● **WHAT YOU WILL DO**: Below are records to be repeated exactly. Leave their pictures behind.
Content starts
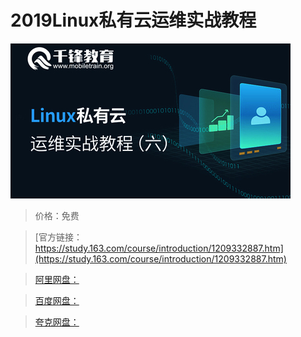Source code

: # 2019Linux私有云运维实战教程

![img](../../../assets/study163/free/906d6200a87449a7ab1ae4af2d565aa3.jpg)

> 价格：免费

> [官方链接：https://study.163.com/course/introduction/1209332887.htm](https://study.163.com/course/introduction/1209332887.htm)

> [阿里网盘：]()

> [百度网盘：]()

> [夸克网盘：]()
Content ends
● **RESPONSE TO THE EXERCISE**:
Source code

: # 2019Linux私有云运维实战教程

![img](../../../assets/study163/free/906d6200a87449a7ab1ae4af2d565aa3.jpg)

> 价格：免费

> [官方链接：https://study.163.com/course/introduction/1209332887.htm](https://study.163.com/course/introduction/1209332887.htm)

> [阿里网盘：]()

> [百度网盘：]()

> [夸克网盘：]()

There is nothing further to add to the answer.